Comments like this are triggering genuine fears among other EU and NATO members that Moscow may be trying to draw Romania into its camp. Siegfried Muresan, a conservative Romanian law-maker in the European Parliament is convinced that “the result of this silent yet extremist, pro-Russian candidate is part of Russia’s hybrid war against European democracy.”
He drew attention to the repeated warnings of neighbouring Moldova’s pro-EU President Maia Sandu about Russian efforts to sway elections in her country towards pro-Moscow candidates.
Meanwhile, the leaders of Hungary and Slovakia, both in the EU, already espouse pro-Russian views. They could soon be joined by Czechia, if ex-Prime Minister Andrej Babis wins the parliamentary elections due next year. “If you follow what the Russians do in this region, you know that Romania is super-important for them”, Milan Nic, an analyst at the German Council on Foreign Relations told Politico last week. “The Russian plan is to cut Romania off from the Black Sea – it’s the usual Russian playbook”, he added.

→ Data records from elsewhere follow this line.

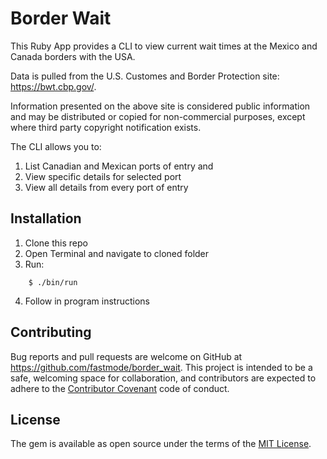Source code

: # Border Wait

This Ruby App provides a CLI to view current wait times at the Mexico and Canada borders with the USA.

Data is pulled from the U.S. Customes and Border Protection site: https://bwt.cbp.gov/.

Information presented on the above site is considered public information and may be distributed or copied for non-commercial purposes, except where third party copyright notification exists.

The CLI allows you to:
1. List Canadian and Mexican ports of entry and 
2. View specific details for selected port
3. View all details from every port of entry

## Installation

1. Clone this repo
2. Open Terminal and navigate to cloned folder
3. Run: 
```
    $ ./bin/run
```
4. Follow in program instructions

## Contributing
Bug reports and pull requests are welcome on GitHub at https://github.com/fastmode/border_wait. This project is intended to be a safe, welcoming space for collaboration, and contributors are expected to adhere to the [Contributor Covenant](http://contributor-covenant.org/version/1/0/0/) code of conduct.

## License
The gem is available as open source under the terms of the [MIT License](http://opensource.org/licenses/MIT).


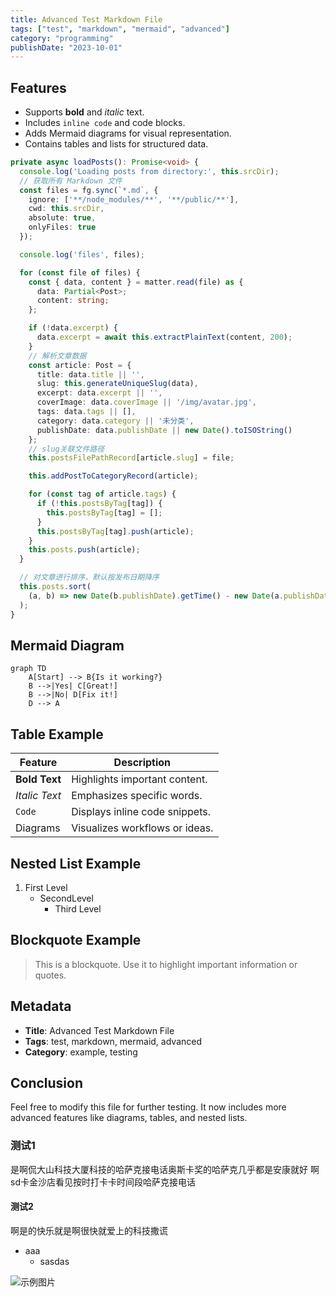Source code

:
 ```yaml
---
title: Advanced Test Markdown File
tags: ["test", "markdown", "mermaid", "advanced"]
category: "programming"
publishDate: "2023-10-01"
---
```


## Features

- Supports **bold** and *italic* text.
- Includes `inline code` and code blocks.
- Adds Mermaid diagrams for visual representation.
- Contains tables and lists for structured data.

```typescript
private async loadPosts(): Promise<void> {
  console.log('Loading posts from directory:', this.srcDir);
  // 获取所有 Markdown 文件
  const files = fg.sync(`*.md`, {
    ignore: ['**/node_modules/**', '**/public/**'],
    cwd: this.srcDir,
    absolute: true,
    onlyFiles: true
  });

  console.log('files', files);

  for (const file of files) {
    const { data, content } = matter.read(file) as {
      data: Partial<Post>;
      content: string;
    };

    if (!data.excerpt) {
      data.excerpt = await this.extractPlainText(content, 200);
    }
    // 解析文章数据
    const article: Post = {
      title: data.title || '',
      slug: this.generateUniqueSlug(data),
      excerpt: data.excerpt || '',
      coverImage: data.coverImage || '/img/avatar.jpg',
      tags: data.tags || [],
      category: data.category || '未分类',
      publishDate: data.publishDate || new Date().toISOString()
    };
    // slug关联文件路径
    this.postsFilePathRecord[article.slug] = file;

    this.addPostToCategoryRecord(article);

    for (const tag of article.tags) {
      if (!this.postsByTag[tag]) {
        this.postsByTag[tag] = [];
      }
      this.postsByTag[tag].push(article);
    }
    this.posts.push(article);
  }

  // 对文章进行排序，默认按发布日期降序
  this.posts.sort(
    (a, b) => new Date(b.publishDate).getTime() - new Date(a.publishDate).getTime()
  );
}
```

## Mermaid Diagram

```mermaid
graph TD
    A[Start] --> B{Is it working?}
    B -->|Yes| C[Great!]
    B -->|No| D[Fix it!]
    D --> A
```

## Table Example

| Feature       | Description                     |
|---------------|---------------------------------|
| **Bold Text** | Highlights important content.   |
| *Italic Text* | Emphasizes specific words.      |
| `Code`        | Displays inline code snippets.  |
| Diagrams      | Visualizes workflows or ideas.  |

## Nested List Example

1. First Level
   - SecondLevel
     - Third Level

## Blockquote Example

> This is a blockquote. Use it to highlight important information or quotes.

## Metadata

- **Title**: Advanced Test Markdown File
- **Tags**: test, markdown, mermaid, advanced
- **Category**: example, testing

## Conclusion

Feel free to modify this file for further testing. It now includes more advanced features like diagrams, tables, and nested lists.


### 测试1

是啊侃大山科技大厦科技的哈萨克接电话奥斯卡奖的哈萨克几乎都是安康就好
啊sd卡金沙店看见按时打卡卡时间段哈萨克接电话

#### 测试2

啊是的快乐就是啊很快就爱上的科技撒谎

- aaa
  - sasdas

![示例图片](/blog/img/avatar.jpg)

This could only happen, of course, if the far-right Georgescu wins the final round of the presidential election next week. Already the political parties are lining up for and against him. Georgescu is a former member of hard- right opposition Alliance for Uniting Romanians, which immediately endorsed him. A separate far-right party, SOS Romania, known for praising anti-Semitic and fascist leaders from Romania’s 1930s and 1940s as national heroes and martyrs, also threw its support behind Georgescu, now standing as an Independent. Analysts say that hard-right groupings in today’s parliamentary elections are likely to receive an electoral boost from Georgescu’s success, possibly achieving at least a third of parliamentary seats. Retaining control of parliament would be an important achievement for pro-Western forces to serve as a counterbalance to Georgescu should he become president, who would have the right to nominate the prime minister, conduct coalition talks and have the last word on security and foreign policy matters in this strategically vital country.
In the meantime, centre-right Elena Lasconi has emerged as Georgescu’s opponent next week. Lasconi is leader of the opposition Save Romania Union and is seen as the pro-EU option. The new head of the centre-right Liberal Party, Ilie Bolojan, has already committed his party’s support for her. The Social Democrats, whose leader Prime Minister Marcel Ciolacu had been the presidential front-runner, announced that his party will make the decision after today’s parliamentary elections, but it will almost certainly decide to back Lasconi to encourage a united, anti-Georgescu pro-western front. A misogynistic Georgescu is scathing about Lasconi.
“A woman cannot be president”, he argues. “The woman has another role to fulfil in society. She wouldn’t be up to being president”, he said, echoing views expressed during the recent presidential election in the US. Romania has made rapid progress in recent decades since joining the European Union and under a President Georgescu this could come to a grinding halt as the country moves into the Moscow sphere of influence.
Currently the numbers suggest that he will lose and Vladimir Putin will not have a new judo partner. But never underestimate the power of social media, brilliantly exploited by Georgescu. We shall soon know. TikTok.
John Dobson is a former British diplomat, who also worked in UK Prime Minister John Major’s office between 1995 and 1998. He is currently a visiting fellow at the University of Plymouth.